Segment Start: DATASET

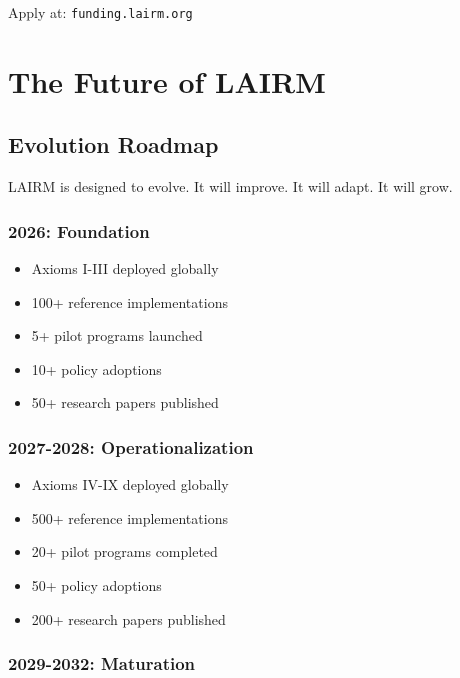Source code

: \documentclass[12pt,a4paper,twoside,openright]{book}
\begin{document}
Apply at: \texttt{funding.lairm.org}

\cleardoublepage

\chapter{The Future of LAIRM}
\label{ch:future}

\section{Evolution Roadmap}

LAIRM is designed to evolve. It will improve. It will adapt. It will grow.

\subsection{2026: Foundation}

\begin{itemize}
    \item Axioms I-III deployed globally
    \item 100+ reference implementations
    \item 5+ pilot programs launched
    \item 10+ policy adoptions
    \item 50+ research papers published
\end{itemize}

\subsection{2027-2028: Operationalization}

\begin{itemize}
    \item Axioms IV-IX deployed globally
    \item 500+ reference implementations
    \item 20+ pilot programs completed
    \item 50+ policy adoptions
    \item 200+ research papers published
\end{itemize}

\subsection{2029-2032: Maturation}
\end{document}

Segment End: DATASET

A verbatim copy of the data, pictures removed, is the expected result.

Source code

: \documentclass[12pt,a4paper,twoside,openright]{book}
\begin{document}
Apply at: \texttt{funding.lairm.org}

\cleardoublepage

\chapter{The Future of LAIRM}
\label{ch:future}

\section{Evolution Roadmap}

LAIRM is designed to evolve. It will improve. It will adapt. It will grow.

\subsection{2026: Foundation}

\begin{itemize}
    \item Axioms I-III deployed globally
    \item 100+ reference implementations
    \item 5+ pilot programs launched
    \item 10+ policy adoptions
    \item 50+ research papers published
\end{itemize}

\subsection{2027-2028: Operationalization}

\begin{itemize}
    \item Axioms IV-IX deployed globally
    \item 500+ reference implementations
    \item 20+ pilot programs completed
    \item 50+ policy adoptions
    \item 200+ research papers published
\end{itemize}

\subsection{2029-2032: Maturation}
\end{document}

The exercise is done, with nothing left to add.